7. wstajemy. Czas na kawę (rozpuszczalną). Łazienka zalana - dzięki dodatkowym ręcznikom rozłożonym na posadzce da się z niej jakoś korzystać.
8. śniadanie - jajo sadzone (nie jem), serek,pomidor. kawa, bułka francuska.

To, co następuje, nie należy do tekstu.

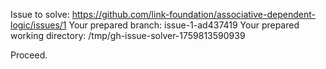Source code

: Issue to solve: https://github.com/link-foundation/associative-dependent-logic/issues/1
Your prepared branch: issue-1-ad437419
Your prepared working directory: /tmp/gh-issue-solver-1759813590939

Proceed.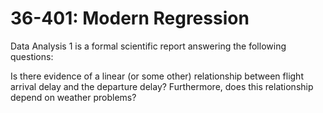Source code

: # 36-401: Modern Regression

Data Analysis 1 is a formal scientific report answering the following questions: 

Is there evidence of a linear (or some other) relationship between flight arrival delay and the departure delay? Furthermore, does this
relationship depend on weather problems?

Przygoda w windzie - zastopowany pojazd z nami i panem Nerwowym (jak go ochrzciłam) i jego spokojną żoną. Na szczęście - szybka interwencja i - jesteśmy wolni. Na szczęście, bo mam klaustrofobię wręcz panikarską.
Ruszamy na zwiedzanie.
Marrakech - najbardziej berberyjskie miasto Maroka założone przez Almorawidów w XI wieku. Na przemian z Fezem pełnił funkcję stolicy. Stąd rządzili Almorawidzi i Saadyci (dynastia z XVI i XVII w.).
W programie mamy:
* ogrody Menara założone w XII w.;
* meczet Kutubijja /Meczet księgarzy z XII wieku z 70 m. minaretem o zdobieniach różnych z każdej strony;
* pałac El Bahia wzniesiony przez Bu Ahmeda w XIX w. - kompleks pałacyków, haremów, dziedzińców z meczetem, także ze szkółką koraniczną;
* grobowce Saadytów z XVI wieku;
* wizyta w aptece berberyjskiej z wykładem na temat ziołolecznictwa. Możliwość zakupu rozmaitości - między innymi przypraw.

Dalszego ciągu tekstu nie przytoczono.